REPUBLIKA.CO.ID, KAIRO -- Hubungan antara Mesir dan Turki kembali mencapai titik panas. Pemerintah Kairo, Sabtu (22/11) waktu setempat meminta agar Duta Besar Turki Huseyin Avni Botsali segera
meninggalkan Mesir. Keputusan itu menyusul tuduhan pemerintahan interim terhadap Istanbul.Mesir menuduh Turki telah mendukung kelompok-kelompok anarkis di Negeri Piramida.
Meski tidak menyebutkan kelompok mana yang dimaksud, akan tetapi Kairo meyakini, kelompok tersebut adalah ancaman yang mengundang ketidakstabilan. ''Turki telah mencoba mempengaruhi opini publik kami terhadap Pemerintahan Mesir.

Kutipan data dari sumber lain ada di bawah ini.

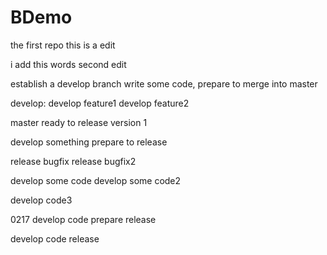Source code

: # BDemo
the first repo
this is a edit

i add this words
second edit

establish a develop branch
write some code,
prepare to merge into master

develop:
develop feature1
develop feature2

master
ready to release version 1

develop something
prepare to release

release bugfix
release bugfix2

develop some code
develop some code2

develop code3

0217
develop code
prepare release

develop code
release
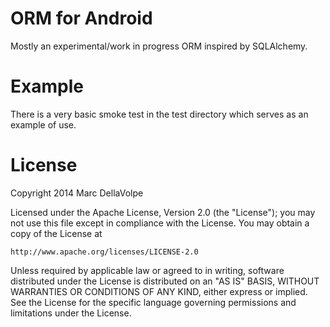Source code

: ORM for Android
===============

Mostly an experimental/work in progress ORM inspired by SQLAlchemy.

Example
=======

There is a very basic smoke test in the test directory which serves as an example of use.

License
=======

Copyright 2014 Marc DellaVolpe

Licensed under the Apache License, Version 2.0 (the "License");
you may not use this file except in compliance with the License.
You may obtain a copy of the License at

    http://www.apache.org/licenses/LICENSE-2.0

Unless required by applicable law or agreed to in writing, software
distributed under the License is distributed on an "AS IS" BASIS,
WITHOUT WARRANTIES OR CONDITIONS OF ANY KIND, either express or implied.
See the License for the specific language governing permissions and
limitations under the License.
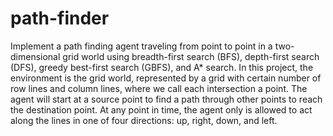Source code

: # path-finder
Implement a path finding agent traveling from
point to point in a two-dimensional grid world using breadth-first search (BFS),
depth-first search (DFS), greedy best-first search (GBFS), and A* search. In this project, the environment is the grid world, represented by a
grid with certain number of row lines and column lines, where we call each intersection a point.
The agent will start at a source point to find a path through other points to reach the
destination point. At any point in time, the agent only is allowed to act along the lines in one
of four directions: up, right, down, and left.
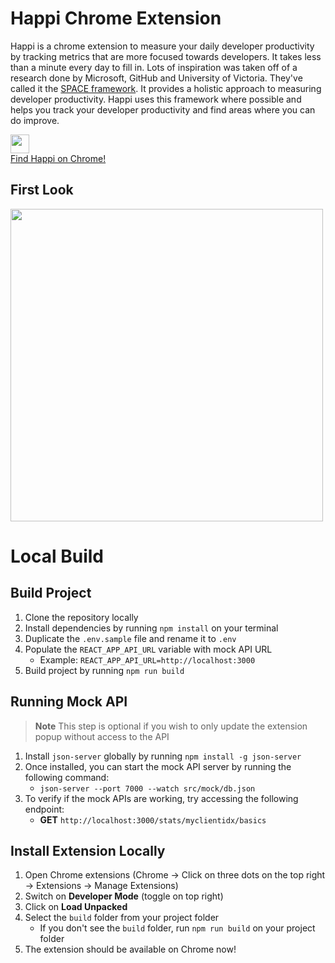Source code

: # Happi Chrome Extension
Happi is a chrome extension to measure your daily developer productivity by tracking metrics that are more focused towards developers. It takes less than a minute every day to fill in.
Lots of inspiration was taken off of a research done by Microsoft, GitHub and University of Victoria. They've called it the [SPACE framework](https://queue.acm.org/detail.cfm?id=3454124). It provides a holistic approach to measuring developer productivity. Happi uses this framework where possible and helps you track your developer productivity and find areas where you can do improve.

<a href="https://chrome.google.com/webstore/detail/happi/enjnekjgcjcjhmdhegdgenhaghkfjfld">
    <img style="display:inline;" src="https://edent.github.io/SuperTinyIcons/images/svg/chrome.svg" width="30" />
    <div>Find Happi on Chrome!</div>
<a/>

## First Look
<img src="https://github.com/shahlin/happi-extension/assets/32275018/64ec8fd2-9c1c-480b-8f23-e7199ff2dbad" width="500"/>

# Local Build
## Build Project
1. Clone the repository locally
2. Install dependencies by running `npm install` on your terminal
3. Duplicate the `.env.sample` file and rename it to `.env`
4. Populate the `REACT_APP_API_URL` variable with mock API URL
    - Example: `REACT_APP_API_URL=http://localhost:3000`
5. Build project by running `npm run build`

## Running Mock API
> **Note**
> This step is optional if you wish to only update the extension popup without access to the API
1. Install `json-server` globally by running `npm install -g json-server`
2. Once installed, you can start the mock API server by running the following command:
    - `json-server --port 7000 --watch src/mock/db.json`
3. To verify if the mock APIs are working, try accessing the following endpoint:
    - **GET** `http://localhost:3000/stats/myclientidx/basics`

## Install Extension Locally
1. Open Chrome extensions (Chrome -> Click on three dots on the top right -> Extensions -> Manage Extensions)
2. Switch on **Developer Mode** (toggle on top right)
3. Click on **Load Unpacked**
4. Select the `build` folder from your project folder
    - If you don't see the `build` folder, run `npm run build` on your project folder
5. The extension should be available on Chrome now!
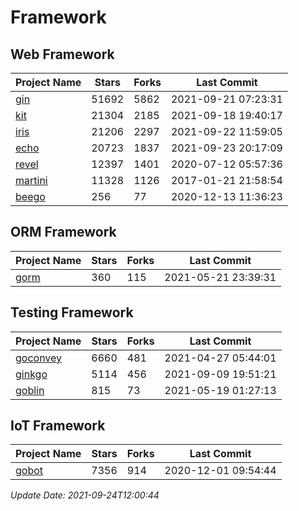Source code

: # Framework

## Web Framework
| Project Name | Stars | Forks | Last Commit |
| ------------ | ----- | ----- | ----------- |
| [gin](https://github.com/gin-gonic/gin) | 51692 | 5862 | 2021-09-21 07:23:31 |
| [kit](https://github.com/go-kit/kit) | 21304 | 2185 | 2021-09-18 19:40:17 |
| [iris](https://github.com/kataras/iris) | 21206 | 2297 | 2021-09-22 11:59:05 |
| [echo](https://github.com/labstack/echo) | 20723 | 1837 | 2021-09-23 20:17:09 |
| [revel](https://github.com/revel/revel) | 12397 | 1401 | 2020-07-12 05:57:36 |
| [martini](https://github.com/go-martini/martini) | 11328 | 1126 | 2017-01-21 21:58:54 |
| [beego](https://github.com/astaxie/beego) | 256 | 77 | 2020-12-13 11:36:23 |

## ORM Framework
| Project Name | Stars | Forks | Last Commit |
| ------------ | ----- | ----- | ----------- |
| [gorm](https://github.com/jinzhu/gorm) | 360 | 115 | 2021-05-21 23:39:31 |

## Testing Framework
| Project Name | Stars | Forks | Last Commit |
| ------------ | ----- | ----- | ----------- |
| [goconvey](https://github.com/smartystreets/goconvey) | 6660 | 481 | 2021-04-27 05:44:01 |
| [ginkgo](https://github.com/onsi/ginkgo) | 5114 | 456 | 2021-09-09 19:51:21 |
| [goblin](https://github.com/franela/goblin) | 815 | 73 | 2021-05-19 01:27:13 |

## IoT Framework
| Project Name | Stars | Forks | Last Commit |
| ------------ | ----- | ----- | ----------- |
| [gobot](https://github.com/hybridgroup/gobot) | 7356 | 914 | 2020-12-01 09:54:44 |

*Update Date: 2021-09-24T12:00:44*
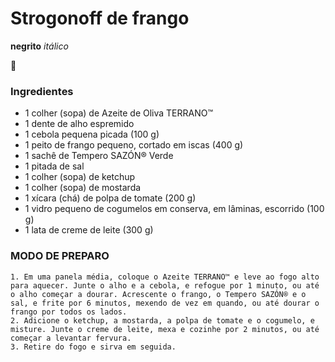 # Strogonoff de frango

**negrito**
_itálico_

:chicken:

### Ingredientes

 -  1 colher (sopa) de Azeite de Oliva TERRANO™
 -  1 dente de alho espremido
 -  1 cebola pequena picada (100 g)
 -  1 peito de frango pequeno, cortado em iscas (400 g)
 -  1 sachê de Tempero SAZÓN® Verde
 -  1 pitada de sal
 -  1 colher (sopa) de ketchup
 -  1 colher (sopa) de mostarda
 -  1 xícara (chá) de polpa de tomate (200 g)
 -  1 vidro pequeno de cogumelos em conserva, em lâminas, escorrido (100 g)
 -  1 lata de creme de leite (300 g)
	
### MODO DE PREPARO

	1. Em uma panela média, coloque o Azeite TERRANO™ e leve ao fogo alto para aquecer. Junte o alho e a cebola, e refogue por 1 minuto, ou até o alho começar a dourar. Acrescente o frango, o Tempero SAZÓN® e o sal, e frite por 6 minutos, mexendo de vez em quando, ou até dourar o frango por todos os lados.
	2. Adicione o ketchup, a mostarda, a polpa de tomate e o cogumelo, e misture. Junte o creme de leite, mexa e cozinhe por 2 minutos, ou até começar a levantar fervura.
	3. Retire do fogo e sirva em seguida.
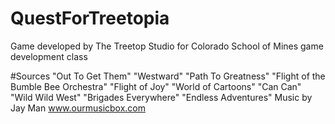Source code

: # QuestForTreetopia
Game developed by The Treetop Studio for Colorado School of Mines game development class

#Sources
"Out To Get Them"
"Westward"
"Path To Greatness"
"Flight of the Bumble Bee Orchestra"
"Flight of Joy"
"World of Cartoons"
"Can Can"
"Wild Wild West"
"Brigades Everywhere"
"Endless Adventures"
Music by Jay Man
www.ourmusicbox.com
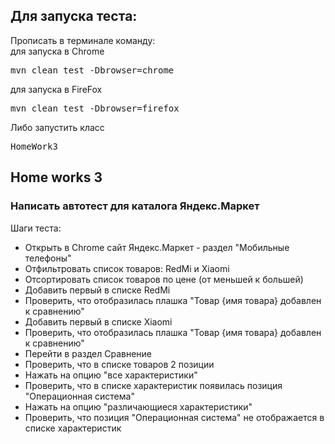 ﻿<h2>Для запуска теста:</h2> 
Прописать в терминале команду: <br>
для запуска в Chrome
<pre>mvn clean test -Dbrowser=chrome</pre>
для запуска в FireFox
<pre>mvn clean test -Dbrowser=firefox</pre>
Либо запустить класс 
<pre>HomeWork3</pre>

<h2>Home works 3</h2>
<h3>Написать автотест для каталога Яндекс.Маркет</h3>

Шаги теста:
<ul>
<li>Открыть в Chrome сайт Яндекс.Маркет - раздел "Мобильные телефоны"</li>
<li>Отфильтровать список товаров: RedMi и Xiaomi</li>
<li>Отсортировать список товаров по цене (от меньшей к большей)</li>
<li>Добавить первый в списке RedMi</li>
<li>Проверить, что отобразилась плашка "Товар {имя товара} добавлен к сравнению"</li>
<li>Добавить первый в списке Xiaomi</li>
<li>Проверить, что отобразилась плашка "Товар {имя товара} добавлен к сравнению"</li>
<li>Перейти в раздел Сравнение</li>
<li>Проверить, что в списке товаров 2 позиции</li>
<li>Нажать на опцию "все характеристики"</li>
<li>Проверить, что в списке характеристик появилась позиция "Операционная система"</li>
<li>Нажать на опцию "различающиеся характеристики"</li>
<li>Проверить, что позиция "Операционная система" не отображается в списке характеристик</li>
</ul>

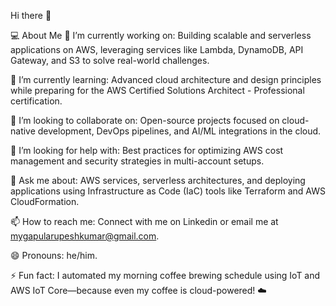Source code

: Hi there 👋

💻 About Me
🔭 I’m currently working on: Building scalable and serverless applications on AWS, leveraging services like Lambda, DynamoDB, API Gateway, and S3 to solve real-world challenges.

🌱 I’m currently learning: Advanced cloud architecture and design principles while preparing for the AWS Certified Solutions Architect - Professional certification.

👯 I’m looking to collaborate on: Open-source projects focused on cloud-native development, DevOps pipelines, and AI/ML integrations in the cloud.

🤔 I’m looking for help with: Best practices for optimizing AWS cost management and security strategies in multi-account setups.

💬 Ask me about: AWS services, serverless architectures, and deploying applications using Infrastructure as Code (IaC) tools like Terraform and AWS CloudFormation.

📫 How to reach me: Connect with me on Linkedin or email me at mygapularupeshkumar@gmail.com.

😄 Pronouns: he/him.

⚡ Fun fact: I automated my morning coffee brewing schedule using IoT and AWS IoT Core—because even my coffee is cloud-powered! ☁️



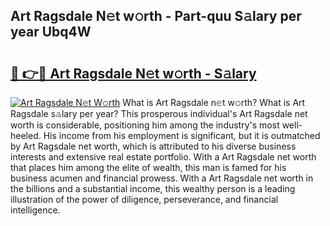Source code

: ## Art Ragsdale N𝚎t w𝚘rth - Part-quu S𝚊lary per year Ubq4W

# <h2><a href="http://gc4urn.nevu.top/?p=Art+Ragsdale">🔗 👉🔴 Art Ragsdale N𝚎t w𝚘rth - S𝚊lary</a></h2>

[![Art Ragsdale N𝚎t W𝚘rth](https://i.imgur.com/Oavwk0R.jpeg)](http://gc4urn.nevu.top/?p=Art+Ragsdale)
What is Art Ragsdale n𝚎t w𝚘rth? What is Art Ragsdale s𝚊lary per year?
This prosperous individual's Art Ragsdale net worth is considerable, positioning him among the industry's most well-heeled. His income from his employment is significant, but it is outmatched by Art Ragsdale net worth, which is attributed to his diverse business interests and extensive real estate portfolio. With a Art Ragsdale net worth that places him among the elite of wealth, this man is famed for his business acumen and financial prowess. With a Art Ragsdale net worth in the billions and a substantial income, this wealthy person is a leading illustration of the power of diligence, perseverance, and financial intelligence.
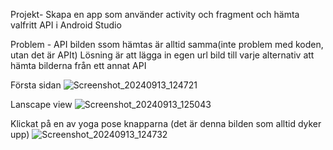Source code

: Projekt- Skapa en app som använder activity och fragment och hämta valfritt API i Android Studio

Problem - API bilden ssom hämtas är alltid samma(inte problem med koden, utan det är APIt) Lösning är att lägga in egen url bild till varje alternativ att hämta bilderna från ett annat API


Första sidan
![Screenshot_20240913_124721](https://github.com/user-attachments/assets/fb79e219-824a-4dc7-8fa8-9f38198d77f2)


Lanscape view
![Screenshot_20240913_125043](https://github.com/user-attachments/assets/f9cbb5bf-48e7-46c0-b68f-c720821cedda)


Klickat på en av yoga pose knapparna (det är denna bilden som alltid dyker upp)
![Screenshot_20240913_124732](https://github.com/user-attachments/assets/bb06ef37-272a-47ac-9e40-a092e05f10f8)
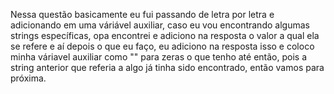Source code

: Nessa questão basicamente eu fui passando de letra por letra e adicionando em uma váriável auxiliar, caso eu vou encontrando algumas strings específicas, opa encontrei e adiciono na resposta o valor a qual ela se refere e aí depois o que eu faço, eu adiciono na resposta isso e coloco minha váriavel auxiliar como "" para zeras o que tenho até então, pois a string anterior que referia a algo já tinha sido encontrado, então vamos para próxima.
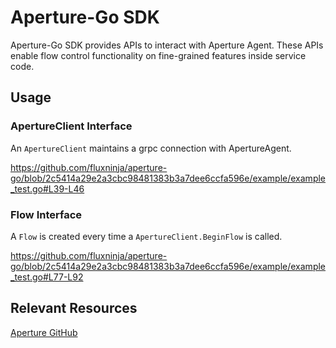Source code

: # Aperture-Go SDK

Aperture-Go SDK provides APIs to interact with Aperture Agent. These APIs enable flow control functionality on fine-grained features inside service code.

## Usage

### ApertureClient Interface

An `ApertureClient` maintains a grpc connection with ApertureAgent.

https://github.com/fluxninja/aperture-go/blob/2c5414a29e2a3cbc98481383b3a7dee6ccfa596e/example/example_test.go#L39-L46

### Flow Interface

A `Flow` is created every time a `ApertureClient.BeginFlow` is called.

https://github.com/fluxninja/aperture-go/blob/2c5414a29e2a3cbc98481383b3a7dee6ccfa596e/example/example_test.go#L77-L92

## Relevant Resources

[Aperture GitHub](https://github.com/fluxninja/aperture)
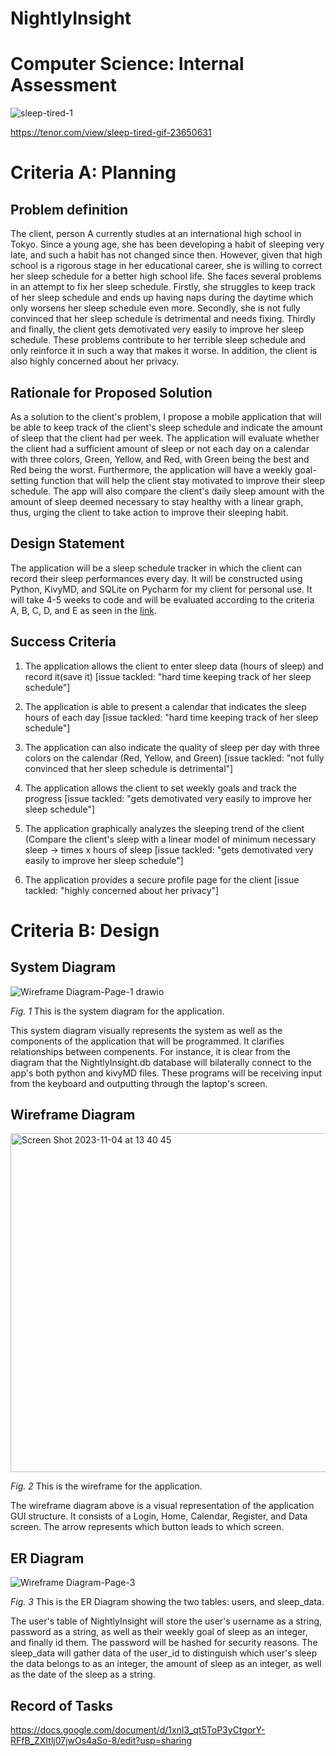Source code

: # NightlyInsight
# Computer Science: Internal Assessment

![sleep-tired-1](https://github.com/OswellSkg/comsci_IA/assets/112055140/bb927204-4363-4660-8379-31ba697933ea)

https://tenor.com/view/sleep-tired-gif-23650631

# Criteria A: Planning

## Problem definition

The client, person A currently studies at an international high school in Tokyo. Since a young age, she has been developing a habit of sleeping very late, and such a habit has not changed since then. However, given that high school is a rigorous stage in her educational career, she is willing to correct her sleep schedule for a better high school life. She faces several problems in an attempt to fix her sleep schedule. Firstly, she struggles to keep track of her sleep schedule and ends up having naps during the daytime which only worsens her sleep schedule even more. Secondly, she is not fully convinced that her sleep schedule is detrimental and needs fixing. Thirdly and finally, the client gets demotivated very easily to improve her sleep schedule. These problems contribute to her terrible sleep schedule and only reinforce it in such a way that makes it worse. In addition, the client is also highly concerned about her privacy.

## Rationale for Proposed Solution

As a solution to the client's problem, I propose a mobile application that will be able to keep track of the client's sleep schedule and indicate the amount of sleep that the client had per week. The application will evaluate whether the client had a sufficient amount of sleep or not each day on a calendar with three colors, Green, Yellow, and Red, with Green being the best and Red being the worst. Furthermore, the application will have a weekly goal-setting function that will help the client stay motivated to improve their sleep schedule. The app will also compare the client's daily sleep amount with the amount of sleep deemed necessary to stay healthy with a linear graph, thus, urging the client to take action to improve their sleeping habit. 

## Design Statement 

The application will be a sleep schedule tracker in which the client can record their sleep performances every day. It will be constructed using Python, KivyMD, and SQLite on Pycharm for my client for personal use. It will take 4-5 weeks to code and will be evaluated according to the criteria A, B, C, D, and E as seen in the [link](https://docs.google.com/spreadsheets/d/1B3HfHEN7qSuDfxGyv4nNJefHmbGMWLu9FOd9l2NEqSw/edit?usp=sharing).

## Success Criteria
1. The application allows the client to enter sleep data (hours of sleep) and record it(save it)
[issue tackled: "hard time keeping track of her sleep schedule"]

2. The application is able to present a calendar that indicates the sleep hours of each day
[issue tackled: "hard time keeping track of her sleep schedule"]

3. The application can also indicate the quality of sleep per day with three colors on the calendar (Red, Yellow, and Green)
[issue tackled: "not fully convinced that her sleep schedule is detrimental"]

4. The application allows the client to set weekly goals and track the progress
[issue tackled: "gets demotivated very easily to improve her sleep schedule"]

5. The application graphically analyzes the sleeping trend of the client (Compare the client's sleep with a linear model of minimum necessary sleep -> times x hours of sleep
[issue tackled: "gets demotivated very easily to improve her sleep schedule"]

6. The application provides a secure profile page for the client
[issue tackled: "highly concerned about her privacy"]


# Criteria B: Design

## System Diagram

![Wireframe Diagram-Page-1 drawio](https://github.com/OswellSkg/comsci_IA/assets/112055140/f64ddc6d-5d0b-4e31-8a3d-9bda5c710160)

<i>Fig. 1</i> This is the system diagram for the application.

This system diagram visually represents the system as well as the components of the application that will be programmed. It clarifies relationships between compenents. For instance, it is clear from the diagram that the NightlyInsight.db database will bilaterally connect to the app's both python and kivyMD files. These programs will be receiving input from the keyboard and outputting through the laptop's screen.

## Wireframe Diagram 

<img width="542" alt="Screen Shot 2023-11-04 at 13 40 45" src="https://github.com/OswellSkg/comsci_IA/assets/112055140/bdb07a2e-3f78-4825-a6f5-f20897c635ef">

<i>Fig. 2</i> This is the wireframe for the application. 

The wireframe diagram above is a visual representation of the application GUI structure. It consists of a Login, Home, Calendar, Register, and Data screen. The arrow represents which button leads to which screen. 

## ER Diagram

![Wireframe Diagram-Page-3](https://github.com/OswellSkg/comsci_IA/assets/112055140/58f7f7ef-5453-40b2-9c5f-0ac3fd5946d9)


<i>Fig. 3</i> This is the ER Diagram showing the two tables: users, and sleep_data.

The user's table of NightlyInsight will store the user's username as a string, password as a string, as well as their weekly goal of sleep as an integer, and finally id them. The password will be hashed for security reasons. The sleep_data will gather data of the user_id to distinguish which user's sleep the data belongs to as an integer, the amount of sleep as an integer, as well as the date of the sleep as a string. 

## Record of Tasks
https://docs.google.com/document/d/1xnl3_qt5ToP3yCtgorY-RFfB_ZXItlj07jwOs4aSo-8/edit?usp=sharing
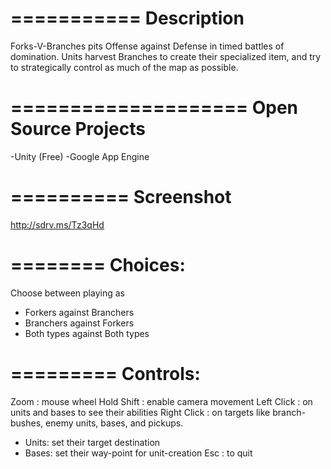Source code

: ===========
Description
===========
Forks-V-Branches pits Offense against Defense in timed battles of domination.  Units harvest Branches to
create their specialized item, and try to strategically control as much of the map as possible.

====================
Open Source Projects
====================
-Unity (Free)
-Google App Engine

==========
Screenshot
==========
http://sdrv.ms/Tz3qHd

========
Choices:
========
Choose between playing as
 - Forkers against Branchers
 - Branchers against Forkers
 - Both types against Both types

=========
Controls:
=========
Zoom : mouse wheel
Hold Shift : enable camera movement
Left Click : on units and bases to see their abilities
Right Click : on targets like branch-bushes, enemy units, bases, and pickups.
  - Units: set their target destination
  - Bases: set their way-point for unit-creation
Esc : to quit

Mereka (Turki) telah mendukung pertemuan-pertemuan organisasi berbahaya di negeri ini,'' kata Juru Bicara Kementerian Luar Negeri Mesir Badr Abdel Aatay, seperti dikutip Egypt Independent, Ahad (23/11).
Keputusan tersebut, kata Aatay, adalah pertimbangan matang dalam hubungan diplomatik. Pengusiran perwakilan negara lain juga memperhatikan Konvensi Wina tentang Hubungan Diplomatik. Kata dia, lewat regulasi internasional, pemeritah interim mengeluarkan tiga langkah menuju pemutusan hubungan diplomatik.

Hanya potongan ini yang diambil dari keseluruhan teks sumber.